■ **Data records**

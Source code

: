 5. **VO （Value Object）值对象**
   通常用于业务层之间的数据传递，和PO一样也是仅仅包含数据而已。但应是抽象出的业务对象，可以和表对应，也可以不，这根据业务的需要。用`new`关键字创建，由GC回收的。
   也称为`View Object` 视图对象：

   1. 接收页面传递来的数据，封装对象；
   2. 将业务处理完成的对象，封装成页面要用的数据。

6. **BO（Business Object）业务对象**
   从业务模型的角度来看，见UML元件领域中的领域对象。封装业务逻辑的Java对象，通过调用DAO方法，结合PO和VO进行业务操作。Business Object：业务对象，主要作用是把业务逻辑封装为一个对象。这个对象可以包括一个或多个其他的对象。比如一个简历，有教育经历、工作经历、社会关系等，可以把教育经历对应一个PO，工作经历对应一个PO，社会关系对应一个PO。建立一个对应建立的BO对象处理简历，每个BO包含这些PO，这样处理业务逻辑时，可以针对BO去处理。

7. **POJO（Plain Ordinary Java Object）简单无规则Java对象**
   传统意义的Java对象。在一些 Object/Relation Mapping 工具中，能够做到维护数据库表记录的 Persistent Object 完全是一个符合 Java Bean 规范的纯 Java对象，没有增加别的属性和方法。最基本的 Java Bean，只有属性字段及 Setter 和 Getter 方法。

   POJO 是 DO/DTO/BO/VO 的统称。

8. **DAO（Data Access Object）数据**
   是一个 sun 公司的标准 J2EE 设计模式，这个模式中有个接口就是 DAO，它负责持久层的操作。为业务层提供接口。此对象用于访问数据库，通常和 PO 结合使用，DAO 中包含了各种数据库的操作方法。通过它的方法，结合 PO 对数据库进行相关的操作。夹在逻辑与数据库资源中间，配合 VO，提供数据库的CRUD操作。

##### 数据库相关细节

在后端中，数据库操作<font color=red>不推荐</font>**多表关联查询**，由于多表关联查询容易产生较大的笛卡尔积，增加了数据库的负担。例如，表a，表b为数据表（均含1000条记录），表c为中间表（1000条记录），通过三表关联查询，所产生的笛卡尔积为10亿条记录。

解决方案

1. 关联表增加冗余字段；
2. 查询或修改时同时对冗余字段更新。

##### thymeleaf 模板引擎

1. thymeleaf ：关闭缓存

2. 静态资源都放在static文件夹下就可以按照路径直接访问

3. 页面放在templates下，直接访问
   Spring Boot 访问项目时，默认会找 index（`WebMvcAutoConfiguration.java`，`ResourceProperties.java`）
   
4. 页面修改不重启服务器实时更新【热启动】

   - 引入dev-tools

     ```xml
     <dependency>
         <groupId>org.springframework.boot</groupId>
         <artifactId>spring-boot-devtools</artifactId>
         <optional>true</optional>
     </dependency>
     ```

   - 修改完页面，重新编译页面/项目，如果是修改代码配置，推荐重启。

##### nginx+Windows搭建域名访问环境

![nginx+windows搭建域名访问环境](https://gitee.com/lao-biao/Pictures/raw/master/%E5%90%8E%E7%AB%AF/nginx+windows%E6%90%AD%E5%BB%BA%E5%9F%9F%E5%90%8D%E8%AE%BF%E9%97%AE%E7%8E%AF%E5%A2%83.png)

■ **The problem**
Output each line of the records above exactly.

■ **Response**
Source code

: 5. **VO （Value Object）值对象**
   通常用于业务层之间的数据传递，和PO一样也是仅仅包含数据而已。但应是抽象出的业务对象，可以和表对应，也可以不，这根据业务的需要。用`new`关键字创建，由GC回收的。
   也称为`View Object` 视图对象：

   1. 接收页面传递来的数据，封装对象；
   2. 将业务处理完成的对象，封装成页面要用的数据。

6. **BO（Business Object）业务对象**
   从业务模型的角度来看，见UML元件领域中的领域对象。封装业务逻辑的Java对象，通过调用DAO方法，结合PO和VO进行业务操作。Business Object：业务对象，主要作用是把业务逻辑封装为一个对象。这个对象可以包括一个或多个其他的对象。比如一个简历，有教育经历、工作经历、社会关系等，可以把教育经历对应一个PO，工作经历对应一个PO，社会关系对应一个PO。建立一个对应建立的BO对象处理简历，每个BO包含这些PO，这样处理业务逻辑时，可以针对BO去处理。

7. **POJO（Plain Ordinary Java Object）简单无规则Java对象**
   传统意义的Java对象。在一些 Object/Relation Mapping 工具中，能够做到维护数据库表记录的 Persistent Object 完全是一个符合 Java Bean 规范的纯 Java对象，没有增加别的属性和方法。最基本的 Java Bean，只有属性字段及 Setter 和 Getter 方法。

   POJO 是 DO/DTO/BO/VO 的统称。

8. **DAO（Data Access Object）数据**
   是一个 sun 公司的标准 J2EE 设计模式，这个模式中有个接口就是 DAO，它负责持久层的操作。为业务层提供接口。此对象用于访问数据库，通常和 PO 结合使用，DAO 中包含了各种数据库的操作方法。通过它的方法，结合 PO 对数据库进行相关的操作。夹在逻辑与数据库资源中间，配合 VO，提供数据库的CRUD操作。

##### 数据库相关细节

在后端中，数据库操作<font color=red>不推荐</font>**多表关联查询**，由于多表关联查询容易产生较大的笛卡尔积，增加了数据库的负担。例如，表a，表b为数据表（均含1000条记录），表c为中间表（1000条记录），通过三表关联查询，所产生的笛卡尔积为10亿条记录。

解决方案

1. 关联表增加冗余字段；
2. 查询或修改时同时对冗余字段更新。

##### thymeleaf 模板引擎

1. thymeleaf ：关闭缓存

2. 静态资源都放在static文件夹下就可以按照路径直接访问

3. 页面放在templates下，直接访问
   Spring Boot 访问项目时，默认会找 index（`WebMvcAutoConfiguration.java`，`ResourceProperties.java`）
   
4. 页面修改不重启服务器实时更新【热启动】

   - 引入dev-tools

     ```xml
     <dependency>
         <groupId>org.springframework.boot</groupId>
         <artifactId>spring-boot-devtools</artifactId>
         <optional>true</optional>
     </dependency>
     ```

   - 修改完页面，重新编译页面/项目，如果是修改代码配置，推荐重启。

##### nginx+Windows搭建域名访问环境

![nginx+windows搭建域名访问环境](https://gitee.com/lao-biao/Pictures/raw/master/%E5%90%8E%E7%AB%AF/nginx+windows%E6%90%AD%E5%BB%BA%E5%9F%9F%E5%90%8D%E8%AE%BF%E9%97%AE%E7%8E%AF%E5%A2%83.png)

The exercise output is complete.